Style original, livre touchant et drôle !!! Une pépite !!!
Jacques Griffault s'est laissé emporté par le style et Clarabel a publié un très beau billet sur ce roman aux "réparties pas mal balancées".
Quelques extraits, pour le plaisir:
"Ce qui est nouveau pour moi, également, c'est qu'avant Margueritte je n'avais pas encore aimé quelqu'un. Je ne vous parle pas de choses sexuelles, je vous parle de sentiments sans qu'on aille au plumard après. Tendresse et affection, et confiance. Et tout ça. Des mots que j'ai encore un peu de mal à prononcer, vu qu'on me les avait jamais dit de plain-pied, avant que Margueritte en parle. "
"Les mots ce sont des boites qui servent à ranger les pensées, pour mieux les présenter aux autres et leur faire l'article. Par exemple, les jours où on aurait l'envie de frapper sur tout ce qui bouge, on peut juste faire la gueule. Mais du coup, les gens peuvent croire qu'on est malade, ou malheureux. Alors que si on on dit d'une façon verbale, Faites pas chier, c'est pas le jour ! ça évite les confusions. [...]avoir les mots qu'il faut, ça peut rendre service, quand on veut s'exprimer"

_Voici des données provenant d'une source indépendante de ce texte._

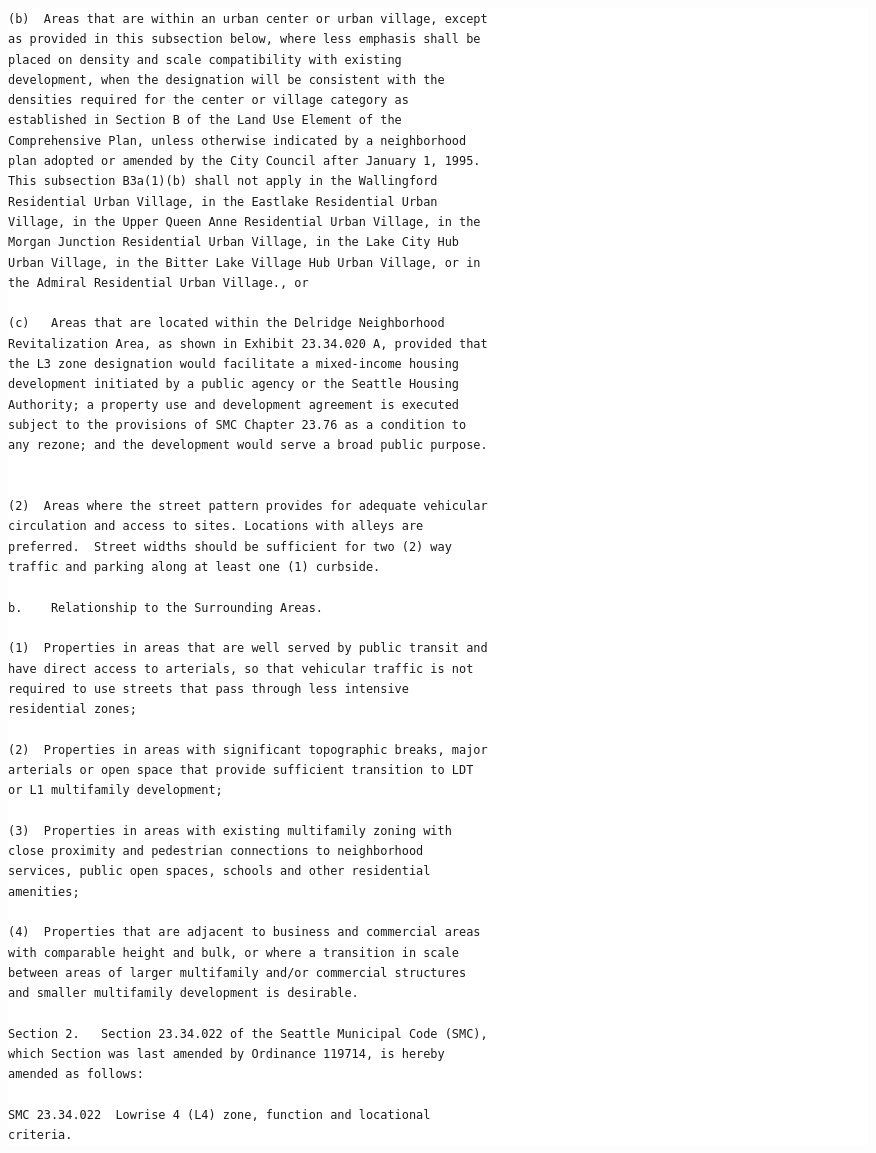     (b)  Areas that are within an urban center or urban village, except  
    as provided in this subsection below, where less emphasis shall be  
    placed on density and scale compatibility with existing  
    development, when the designation will be consistent with the  
    densities required for the center or village category as  
    established in Section B of the Land Use Element of the  
    Comprehensive Plan, unless otherwise indicated by a neighborhood  
    plan adopted or amended by the City Council after January 1, 1995.  
    This subsection B3a(1)(b) shall not apply in the Wallingford  
    Residential Urban Village, in the Eastlake Residential Urban  
    Village, in the Upper Queen Anne Residential Urban Village, in the  
    Morgan Junction Residential Urban Village, in the Lake City Hub  
    Urban Village, in the Bitter Lake Village Hub Urban Village, or in  
    the Admiral Residential Urban Village., or  
  
    (c)   Areas that are located within the Delridge Neighborhood  
    Revitalization Area, as shown in Exhibit 23.34.020 A, provided that  
    the L3 zone designation would facilitate a mixed-income housing  
    development initiated by a public agency or the Seattle Housing  
    Authority; a property use and development agreement is executed  
    subject to the provisions of SMC Chapter 23.76 as a condition to  
    any rezone; and the development would serve a broad public purpose.  
  
  
    (2)  Areas where the street pattern provides for adequate vehicular  
    circulation and access to sites. Locations with alleys are  
    preferred.  Street widths should be sufficient for two (2) way  
    traffic and parking along at least one (1) curbside.  
  
    b.    Relationship to the Surrounding Areas.  
  
    (1)  Properties in areas that are well served by public transit and  
    have direct access to arterials, so that vehicular traffic is not  
    required to use streets that pass through less intensive  
    residential zones;  
  
    (2)  Properties in areas with significant topographic breaks, major  
    arterials or open space that provide sufficient transition to LDT  
    or L1 multifamily development;  
  
    (3)  Properties in areas with existing multifamily zoning with  
    close proximity and pedestrian connections to neighborhood  
    services, public open spaces, schools and other residential  
    amenities;  
  
    (4)  Properties that are adjacent to business and commercial areas  
    with comparable height and bulk, or where a transition in scale  
    between areas of larger multifamily and/or commercial structures  
    and smaller multifamily development is desirable.  
  
    Section 2.   Section 23.34.022 of the Seattle Municipal Code (SMC),  
    which Section was last amended by Ordinance 119714, is hereby  
    amended as follows:  
  
    SMC 23.34.022  Lowrise 4 (L4) zone, function and locational  
    criteria.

"Elles sont marrantes les gonzesses : elles ne comprennent rien à rien, y a qu'à voir comme on se fout d'elles, pourtant, pour certains trucs, elles ont des antennes. En deux temps et trois mouvements elles t'expliquent comment tu fonctionnes, en dedans. Et c'est pas toujours faux, ce qu'elles disent. Elles ont du bon sens quelquefois. "
"J'ai rassuré Francine, je lui ai expliqué que c'est sa beauté intérieure qui compte, même si elle ne peut plus s'aligner sur l'argus"
"L'affection, ça grandit sous cape, ça prend racine malgré soi et puis ça envahit pire que du chiendent. Ensuite, c'est trop tard : le coeur, on ne peut pas le passer au Roundup pour lui désherber la tendresse."
"C'est dingue de voir tout ce que ça te fait revenir du passé , un bouquin."
"Observer, c'est regarder utile, en se disant qu'on veut se souvenir. Et du coup, on voit mieux, forcément. "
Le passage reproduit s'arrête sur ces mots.